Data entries
_ _ _
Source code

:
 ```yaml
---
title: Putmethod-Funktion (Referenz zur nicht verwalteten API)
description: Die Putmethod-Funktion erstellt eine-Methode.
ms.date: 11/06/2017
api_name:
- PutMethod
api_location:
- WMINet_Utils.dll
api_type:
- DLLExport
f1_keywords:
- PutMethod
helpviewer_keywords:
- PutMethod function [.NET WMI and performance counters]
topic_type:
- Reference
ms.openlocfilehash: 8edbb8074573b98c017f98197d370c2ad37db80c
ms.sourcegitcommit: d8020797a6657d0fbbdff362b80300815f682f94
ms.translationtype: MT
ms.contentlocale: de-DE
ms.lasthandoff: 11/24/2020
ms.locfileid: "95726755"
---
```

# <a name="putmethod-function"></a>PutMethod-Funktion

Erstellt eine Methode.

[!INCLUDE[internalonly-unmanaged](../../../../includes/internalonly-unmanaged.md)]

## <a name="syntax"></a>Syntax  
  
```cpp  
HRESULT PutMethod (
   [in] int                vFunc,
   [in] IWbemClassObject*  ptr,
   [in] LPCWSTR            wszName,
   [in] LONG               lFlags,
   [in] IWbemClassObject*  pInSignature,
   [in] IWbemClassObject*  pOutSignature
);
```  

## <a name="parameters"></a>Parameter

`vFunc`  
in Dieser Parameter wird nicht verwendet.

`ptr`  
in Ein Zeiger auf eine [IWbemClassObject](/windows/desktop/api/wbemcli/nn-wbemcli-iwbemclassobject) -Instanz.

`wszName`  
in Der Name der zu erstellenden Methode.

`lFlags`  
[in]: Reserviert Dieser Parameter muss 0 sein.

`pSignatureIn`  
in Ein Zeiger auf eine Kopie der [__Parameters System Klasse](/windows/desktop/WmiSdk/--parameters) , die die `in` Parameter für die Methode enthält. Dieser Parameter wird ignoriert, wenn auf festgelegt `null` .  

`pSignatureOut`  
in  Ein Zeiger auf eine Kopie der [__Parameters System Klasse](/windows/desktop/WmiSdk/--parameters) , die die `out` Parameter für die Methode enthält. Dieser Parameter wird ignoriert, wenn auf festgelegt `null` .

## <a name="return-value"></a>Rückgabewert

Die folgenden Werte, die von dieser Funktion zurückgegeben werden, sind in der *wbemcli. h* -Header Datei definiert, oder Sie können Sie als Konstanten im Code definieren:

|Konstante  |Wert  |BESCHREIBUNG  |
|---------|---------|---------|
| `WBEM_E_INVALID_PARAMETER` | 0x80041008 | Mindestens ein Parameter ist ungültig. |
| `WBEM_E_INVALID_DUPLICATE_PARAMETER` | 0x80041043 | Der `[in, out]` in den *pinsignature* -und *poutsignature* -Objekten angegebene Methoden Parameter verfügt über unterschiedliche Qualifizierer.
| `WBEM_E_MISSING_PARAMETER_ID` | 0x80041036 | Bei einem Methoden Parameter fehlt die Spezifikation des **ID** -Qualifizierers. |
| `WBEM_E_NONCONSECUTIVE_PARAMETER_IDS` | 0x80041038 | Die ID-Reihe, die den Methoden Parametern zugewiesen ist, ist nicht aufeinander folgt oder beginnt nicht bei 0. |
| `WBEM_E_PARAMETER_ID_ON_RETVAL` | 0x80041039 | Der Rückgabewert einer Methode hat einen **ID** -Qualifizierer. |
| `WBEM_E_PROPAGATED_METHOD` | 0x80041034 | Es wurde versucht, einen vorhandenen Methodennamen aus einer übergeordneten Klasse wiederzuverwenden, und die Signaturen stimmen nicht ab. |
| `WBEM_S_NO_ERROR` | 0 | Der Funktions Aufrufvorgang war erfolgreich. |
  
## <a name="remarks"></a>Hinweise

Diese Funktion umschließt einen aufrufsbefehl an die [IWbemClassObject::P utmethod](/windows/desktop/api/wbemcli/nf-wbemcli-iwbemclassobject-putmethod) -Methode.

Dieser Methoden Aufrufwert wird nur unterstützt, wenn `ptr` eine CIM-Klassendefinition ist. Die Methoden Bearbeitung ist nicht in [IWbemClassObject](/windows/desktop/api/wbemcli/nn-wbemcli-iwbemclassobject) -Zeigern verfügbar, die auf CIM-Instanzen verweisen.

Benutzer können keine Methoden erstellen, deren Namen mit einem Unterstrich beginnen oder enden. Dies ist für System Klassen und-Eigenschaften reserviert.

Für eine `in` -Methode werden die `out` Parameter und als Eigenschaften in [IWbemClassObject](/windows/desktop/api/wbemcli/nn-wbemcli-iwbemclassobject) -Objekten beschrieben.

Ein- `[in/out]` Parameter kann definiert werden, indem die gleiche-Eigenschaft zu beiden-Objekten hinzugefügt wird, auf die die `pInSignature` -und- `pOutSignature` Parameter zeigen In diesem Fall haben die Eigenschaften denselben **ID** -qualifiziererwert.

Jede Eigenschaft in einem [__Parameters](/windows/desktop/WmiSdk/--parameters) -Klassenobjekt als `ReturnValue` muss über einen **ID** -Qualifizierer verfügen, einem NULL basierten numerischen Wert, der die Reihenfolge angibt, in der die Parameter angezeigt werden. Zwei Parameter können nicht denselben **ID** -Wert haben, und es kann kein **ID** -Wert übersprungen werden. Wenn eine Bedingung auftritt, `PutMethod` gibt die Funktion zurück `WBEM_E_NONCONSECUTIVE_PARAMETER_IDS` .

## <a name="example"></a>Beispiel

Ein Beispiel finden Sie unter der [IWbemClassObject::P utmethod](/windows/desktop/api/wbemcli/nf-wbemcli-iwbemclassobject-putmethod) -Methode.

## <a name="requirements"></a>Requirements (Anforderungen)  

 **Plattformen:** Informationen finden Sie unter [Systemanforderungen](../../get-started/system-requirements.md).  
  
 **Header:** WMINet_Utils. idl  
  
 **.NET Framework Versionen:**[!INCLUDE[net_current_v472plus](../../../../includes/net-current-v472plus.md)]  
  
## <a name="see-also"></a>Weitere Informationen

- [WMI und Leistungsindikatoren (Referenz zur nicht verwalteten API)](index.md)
_ _ _
# [Problem to work on]
Filter the records for the string "parameters" and copy every line that holds it.

# [Answer space]
## <a name="parameters"></a>Parameter
in Ein Zeiger auf eine Kopie der [__Parameters System Klasse](/windows/desktop/WmiSdk/--parameters) , die die `in` Parameter für die Methode enthält. Dieser Parameter wird ignoriert, wenn auf festgelegt `null` .  
in  Ein Zeiger auf eine Kopie der [__Parameters System Klasse](/windows/desktop/WmiSdk/--parameters) , die die `out` Parameter für die Methode enthält. Dieser Parameter wird ignoriert, wenn auf festgelegt `null` .
Jede Eigenschaft in einem [__Parameters](/windows/desktop/WmiSdk/--parameters) -Klassenobjekt als `ReturnValue` muss über einen **ID** -Qualifizierer verfügen, einem NULL basierten numerischen Wert, der die Reihenfolge angibt, in der die Parameter angezeigt werden. Zwei Parameter können nicht denselben **ID** -Wert haben, und es kann kein **ID** -Wert übersprungen werden. Wenn eine Bedingung auftritt, `PutMethod` gibt die Funktion zurück `WBEM_E_NONCONSECUTIVE_PARAMETER_IDS` .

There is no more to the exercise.